My life is so very different. And I like that way. 😍

MrsDanversGlidesAgain · 16/07/2023 10:53

I was pretty much raised by single women - DF was in the navy so away a lot. After he died when we were children we moved to live with grandparents and DGM did the child wrangling while DM went out to work (DGF stayed in his man cave and I don't blame him 😆) Plus I went to grammar schools where most of the teachers were single women, so without realising it I absorbed the notion that it's possible to survive and indeed thrive without a man around. I wasn't exactly a young woman the men were buzzing around, either, so I learned to cope without male attention quite happily. I preferred and still do prefer the company of books and music.

PrincessIntrovert · 16/07/2023 10:56

Me!

Had my heart severely broken three times - 2001, 2006 and 2020. Each one left me with lifelong trauma. Other relationships I tried to settle with either meant nothing to me or left me feeling irritated and trapped. Online dating was an utter waste of space.

Been single and celibate for just over 18 months now and I'll never get involved with anyone again, I'm almost 39.

Spent my entire 20s and half of my 30s wishing I had a partner now I've flipped to honestly not giving a fuck and it's given me true contentment.

As for sex. Nah been there done that, I'd rather read my book.

MrsDanversGlidesAgain · 16/07/2023 11:01

As for sex. Nah been there done that, I'd rather read my book

My libido switched off along with the decree nisi. Have only met two blokes who might have switched it back on; one was separated from his wife and ghosted after one date and the other was securely and very happily married.

fitzwilliamdarcy · 16/07/2023 13:37

Yep! I’m gay and I think part of it is that the pond I’d need to be searching in is a little smaller and part of it is that the women I have met and liked have all wanted kids.

I’m quite happy being single though. I went through a lot in childhood and am quite selfish/self-absorbed as I work through that stuff and try and heal myself. I also don’t really get lonely.

I think the only time it was really hard was during the pandemic where single people living alone were essentially forgotten about because the focus was all on hard working families and their bubbles.

Catsmere · 16/07/2023 13:41

HundredMilesAnHour · 16/07/2023 10:43

This is so so true. To be honest, even my friends that are 'happily married' I look at and think I wouldn't be happy with what they have. The drudgery that they find acceptable just wouldn't work for me. And that drudgery magnifies a million times with kids.

My life is so very different. And I like that way. 😍

Same.
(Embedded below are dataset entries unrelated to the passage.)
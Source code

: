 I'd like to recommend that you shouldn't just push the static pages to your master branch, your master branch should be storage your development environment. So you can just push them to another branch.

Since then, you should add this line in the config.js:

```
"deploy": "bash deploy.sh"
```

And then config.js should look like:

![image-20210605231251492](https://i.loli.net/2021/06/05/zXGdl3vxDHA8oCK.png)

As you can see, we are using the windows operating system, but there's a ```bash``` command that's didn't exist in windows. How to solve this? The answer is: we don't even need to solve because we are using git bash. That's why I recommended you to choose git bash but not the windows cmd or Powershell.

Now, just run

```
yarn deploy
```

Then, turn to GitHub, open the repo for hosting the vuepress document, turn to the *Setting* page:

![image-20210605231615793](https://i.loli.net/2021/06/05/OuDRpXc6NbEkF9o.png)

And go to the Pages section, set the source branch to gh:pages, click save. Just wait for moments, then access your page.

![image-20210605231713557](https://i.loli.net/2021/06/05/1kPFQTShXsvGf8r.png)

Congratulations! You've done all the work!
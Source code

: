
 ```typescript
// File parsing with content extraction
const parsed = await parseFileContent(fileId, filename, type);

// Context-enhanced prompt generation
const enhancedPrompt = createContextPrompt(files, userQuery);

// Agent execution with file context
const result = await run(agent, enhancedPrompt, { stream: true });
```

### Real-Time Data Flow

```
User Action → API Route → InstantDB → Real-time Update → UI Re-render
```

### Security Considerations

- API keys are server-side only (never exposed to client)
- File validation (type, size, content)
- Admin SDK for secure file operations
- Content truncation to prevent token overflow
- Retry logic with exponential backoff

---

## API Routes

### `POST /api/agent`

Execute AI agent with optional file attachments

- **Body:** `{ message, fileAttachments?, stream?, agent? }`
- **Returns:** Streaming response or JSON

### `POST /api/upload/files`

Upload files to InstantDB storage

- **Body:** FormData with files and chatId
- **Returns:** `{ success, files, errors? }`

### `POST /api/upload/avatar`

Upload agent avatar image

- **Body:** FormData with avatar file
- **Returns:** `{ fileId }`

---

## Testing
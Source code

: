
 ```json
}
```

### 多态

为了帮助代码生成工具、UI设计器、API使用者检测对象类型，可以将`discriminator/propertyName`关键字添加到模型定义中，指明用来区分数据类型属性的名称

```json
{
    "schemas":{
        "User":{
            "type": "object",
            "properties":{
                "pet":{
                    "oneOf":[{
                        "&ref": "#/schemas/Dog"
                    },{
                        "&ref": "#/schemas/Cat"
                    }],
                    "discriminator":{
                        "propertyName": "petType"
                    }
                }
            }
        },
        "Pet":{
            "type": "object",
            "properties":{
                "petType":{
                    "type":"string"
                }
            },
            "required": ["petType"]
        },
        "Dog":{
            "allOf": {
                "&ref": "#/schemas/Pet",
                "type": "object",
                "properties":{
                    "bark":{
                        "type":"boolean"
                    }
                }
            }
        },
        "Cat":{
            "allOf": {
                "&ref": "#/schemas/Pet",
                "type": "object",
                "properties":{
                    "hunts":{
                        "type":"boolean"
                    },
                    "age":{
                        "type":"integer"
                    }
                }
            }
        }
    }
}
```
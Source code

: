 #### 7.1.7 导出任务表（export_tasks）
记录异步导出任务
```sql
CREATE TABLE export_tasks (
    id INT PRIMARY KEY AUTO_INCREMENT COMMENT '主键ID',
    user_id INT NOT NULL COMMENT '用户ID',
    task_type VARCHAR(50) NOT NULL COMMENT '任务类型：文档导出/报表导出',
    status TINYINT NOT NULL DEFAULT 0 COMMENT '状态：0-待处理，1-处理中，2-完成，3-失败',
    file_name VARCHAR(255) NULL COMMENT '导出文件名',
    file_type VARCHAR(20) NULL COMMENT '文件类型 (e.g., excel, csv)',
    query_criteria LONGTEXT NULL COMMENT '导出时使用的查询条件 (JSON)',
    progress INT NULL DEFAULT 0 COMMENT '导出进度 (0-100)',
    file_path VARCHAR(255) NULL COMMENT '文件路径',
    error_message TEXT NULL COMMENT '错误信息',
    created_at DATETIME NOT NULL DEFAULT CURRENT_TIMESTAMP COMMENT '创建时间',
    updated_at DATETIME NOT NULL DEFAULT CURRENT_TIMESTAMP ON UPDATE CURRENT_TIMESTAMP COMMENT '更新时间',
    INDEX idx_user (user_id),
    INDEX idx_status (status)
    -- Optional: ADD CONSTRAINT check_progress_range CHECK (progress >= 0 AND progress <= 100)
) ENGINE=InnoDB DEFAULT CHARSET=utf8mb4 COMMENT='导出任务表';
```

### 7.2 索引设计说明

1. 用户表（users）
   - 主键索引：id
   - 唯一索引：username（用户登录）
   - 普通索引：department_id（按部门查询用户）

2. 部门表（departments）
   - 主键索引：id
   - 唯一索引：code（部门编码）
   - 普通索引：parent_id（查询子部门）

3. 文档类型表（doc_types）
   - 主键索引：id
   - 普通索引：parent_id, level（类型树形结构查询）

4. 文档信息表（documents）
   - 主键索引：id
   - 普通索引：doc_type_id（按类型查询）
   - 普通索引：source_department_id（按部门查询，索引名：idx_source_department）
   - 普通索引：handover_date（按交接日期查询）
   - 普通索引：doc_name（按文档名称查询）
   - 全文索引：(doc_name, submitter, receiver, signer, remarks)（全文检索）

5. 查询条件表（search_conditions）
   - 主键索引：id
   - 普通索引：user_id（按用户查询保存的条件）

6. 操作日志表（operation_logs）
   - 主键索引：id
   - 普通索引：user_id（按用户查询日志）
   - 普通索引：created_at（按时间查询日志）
The women in my knitting group have all been married decades (they're all in their 60s at least) and even the "happily" married ones do nothing but complain - justifiably imo - about the stupid, lazy, wilfully incompetent manchildren they're married to.

MrsDanversGlidesAgain · 17/07/2023 08:34

single people living alone were essentially forgotten about because the focus was all on hard working families and their bubbles

Don't get me started on the 'families' business. 'Families' are facing financial crisis. 'Families' are having their holidays ruined.' 'Families' face huge mortgage hikes. As if by implication single people haven't a care in the world.

EmmaEmerald · 17/07/2023 09:05

Don't start me on the families thing
It's as if single householders don't exist. Also don't get me started on council tax and taxation based on "family" generally I guess!

GrannyWeatherwaxsHatpin · 17/07/2023 15:42

Done the long-term relationships/co-habiting thing and it’s not for me. I like my own space too much, both mentally and physically.

I’m open to meeting someone but they’d have to be as independent as I am and respectful of my life being mine. Most people don’t work that way, they want a relationship that’s a lot more enmeshed. So I potter along as I am, quite happily.